■ What to produce:
Apart from any images, the entries are to be output exactly.

■ Entries shown:
──────────
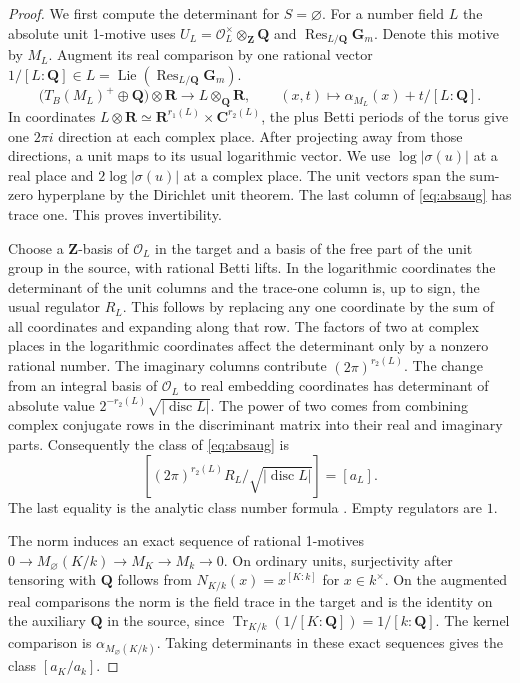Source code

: \documentclass[11pt]{amsart}
\numberwithin{equation}{section}
\theoremstyle{definition}
\theoremstyle{remark}
\newcommand{\Q}{\mathbf Q}
\newcommand{\Z}{\mathbf Z}
\newcommand{\R}{\mathbf R}
\newcommand{\C}{\mathbf C}
\newcommand{\Gm}{\mathbf G_m}
\newcommand{\OO}{\mathcal O}
\newcommand{\Res}{\operatorname{Res}}
\newcommand{\Tr}{\operatorname{Tr}}
\newcommand{\Lie}{\operatorname{Lie}}
\begin{document}
\begin{proof}
We first compute the determinant for $S=\varnothing$.
For a number field $L$ the absolute unit 1-motive uses
$U_L=\OO_L^\times\otimes_\Z\Q$ and $\Res_{L/\Q}\Gm$.
Denote this motive by $M_L$. Augment its real comparison
by one rational vector $1/[L:\Q]\in L=\Lie(\Res_{L/\Q}\Gm)$.
\begin{equation}\label{eq:absaug}
 \bigl(T_B(M_L)^+\oplus\Q\bigr)\otimes\R
 \longrightarrow L\otimes_\Q\R,\qquad
 (x,t)\longmapsto \alpha_{M_L}(x)+t/[L:\Q].
\end{equation}
In coordinates $L\otimes\R\simeq\R^{r_1(L)}\times\C^{r_2(L)}$,
the plus Betti periods of the torus give one $2\pi i$
direction at each complex place. After projecting away
from those directions, a unit maps to its usual logarithmic
vector. We use $\log|\sigma(u)|$ at a real place and
$2\log|\sigma(u)|$ at a complex place. The unit vectors
span the sum-zero hyperplane by the Dirichlet unit theorem.
The last column of \eqref{eq:absaug} has trace one. This
proves invertibility.

Choose a $\Z$-basis of $\OO_L$ in the target and a basis of
the free part of the unit group in the source, with rational
Betti lifts. In the logarithmic coordinates the determinant
of the unit columns and the trace-one column is, up to sign,
the usual regulator $R_L$. This follows by replacing any
one coordinate by the sum of all coordinates and expanding
along that row. The factors of two at complex places in
the logarithmic coordinates affect the determinant only
by a nonzero rational number. The imaginary columns
contribute $(2\pi)^{r_2(L)}$. The change from an integral
basis of $\OO_L$ to real embedding coordinates has determinant
of absolute value $2^{-r_2(L)}\sqrt{|\operatorname{disc}L|}$.
The power of two comes from combining complex conjugate rows
in the discriminant matrix into their real and imaginary parts.
Consequently the
class of \eqref{eq:absaug} is
\[
 \left[(2\pi)^{r_2(L)}R_L/
                      \sqrt{|\operatorname{disc}L|}\right]=[a_L].
\]
The last equality is the analytic class number formula
\cite[Ch.~VII, \S5]{Neukirch}. Empty regulators are $1$.

The norm induces an exact sequence of rational 1-motives
$0\to M_\varnothing(K/k)\to M_K\to M_k\to0$.
On ordinary units, surjectivity after tensoring with
$\Q$ follows from $N_{K/k}(x)=x^{[K:k]}$ for $x\in k^\times$.
On the augmented real comparisons the norm is the field
trace in the target and is the identity on the auxiliary
$\Q$ in the source, since
$\Tr_{K/k}(1/[K:\Q])=1/[k:\Q]$. The kernel comparison is
$\alpha_{M_\varnothing(K/k)}$. Taking determinants in
these exact sequences gives the class $[a_K/a_k]$.


\end{proof}
\end{document}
──────────
■ Response area:
Source code

: \documentclass[11pt]{amsart}
\numberwithin{equation}{section}
\theoremstyle{definition}
\theoremstyle{remark}
\newcommand{\Q}{\mathbf Q}
\newcommand{\Z}{\mathbf Z}
\newcommand{\R}{\mathbf R}
\newcommand{\C}{\mathbf C}
\newcommand{\Gm}{\mathbf G_m}
\newcommand{\OO}{\mathcal O}
\newcommand{\Res}{\operatorname{Res}}
\newcommand{\Tr}{\operatorname{Tr}}
\newcommand{\Lie}{\operatorname{Lie}}
\begin{document}
\begin{proof}
We first compute the determinant for $S=\varnothing$.
For a number field $L$ the absolute unit 1-motive uses
$U_L=\OO_L^\times\otimes_\Z\Q$ and $\Res_{L/\Q}\Gm$.
Denote this motive by $M_L$. Augment its real comparison
by one rational vector $1/[L:\Q]\in L=\Lie(\Res_{L/\Q}\Gm)$.
\begin{equation}\label{eq:absaug}
 \bigl(T_B(M_L)^+\oplus\Q\bigr)\otimes\R
 \longrightarrow L\otimes_\Q\R,\qquad
 (x,t)\longmapsto \alpha_{M_L}(x)+t/[L:\Q].
\end{equation}
In coordinates $L\otimes\R\simeq\R^{r_1(L)}\times\C^{r_2(L)}$,
the plus Betti periods of the torus give one $2\pi i$
direction at each complex place. After projecting away
from those directions, a unit maps to its usual logarithmic
vector. We use $\log|\sigma(u)|$ at a real place and
$2\log|\sigma(u)|$ at a complex place. The unit vectors
span the sum-zero hyperplane by the Dirichlet unit theorem.
The last column of \eqref{eq:absaug} has trace one. This
proves invertibility.

Choose a $\Z$-basis of $\OO_L$ in the target and a basis of
the free part of the unit group in the source, with rational
Betti lifts. In the logarithmic coordinates the determinant
of the unit columns and the trace-one column is, up to sign,
the usual regulator $R_L$. This follows by replacing any
one coordinate by the sum of all coordinates and expanding
along that row. The factors of two at complex places in
the logarithmic coordinates affect the determinant only
by a nonzero rational number. The imaginary columns
contribute $(2\pi)^{r_2(L)}$. The change from an integral
basis of $\OO_L$ to real embedding coordinates has determinant
of absolute value $2^{-r_2(L)}\sqrt{|\operatorname{disc}L|}$.
The power of two comes from combining complex conjugate rows
in the discriminant matrix into their real and imaginary parts.
Consequently the
class of \eqref{eq:absaug} is
\[
 \left[(2\pi)^{r_2(L)}R_L/
                      \sqrt{|\operatorname{disc}L|}\right]=[a_L].
\]
The last equality is the analytic class number formula
\cite[Ch.~VII, \S5]{Neukirch}. Empty regulators are $1$.

The norm induces an exact sequence of rational 1-motives
$0\to M_\varnothing(K/k)\to M_K\to M_k\to0$.
On ordinary units, surjectivity after tensoring with
$\Q$ follows from $N_{K/k}(x)=x^{[K:k]}$ for $x\in k^\times$.
On the augmented real comparisons the norm is the field
trace in the target and is the identity on the auxiliary
$\Q$ in the source, since
$\Tr_{K/k}(1/[K:\Q])=1/[k:\Q]$. The kernel comparison is
$\alpha_{M_\varnothing(K/k)}$. Taking determinants in
these exact sequences gives the class $[a_K/a_k]$.


\end{proof}
\end{document}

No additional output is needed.